▶ Prompt
Your answer is one number: the count of lines below that hold the word "have".

▶ Records supplied

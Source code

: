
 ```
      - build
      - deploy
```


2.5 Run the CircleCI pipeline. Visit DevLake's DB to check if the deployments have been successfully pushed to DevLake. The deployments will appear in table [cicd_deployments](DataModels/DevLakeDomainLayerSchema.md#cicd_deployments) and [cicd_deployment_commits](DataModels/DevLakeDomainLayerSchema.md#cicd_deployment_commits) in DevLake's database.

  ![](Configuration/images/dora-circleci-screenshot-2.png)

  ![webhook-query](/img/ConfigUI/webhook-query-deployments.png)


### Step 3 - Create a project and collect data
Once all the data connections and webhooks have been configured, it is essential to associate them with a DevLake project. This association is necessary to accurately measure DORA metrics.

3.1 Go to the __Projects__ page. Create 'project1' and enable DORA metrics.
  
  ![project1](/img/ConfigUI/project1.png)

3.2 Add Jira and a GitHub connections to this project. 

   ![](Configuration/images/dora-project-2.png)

▶ Response area
2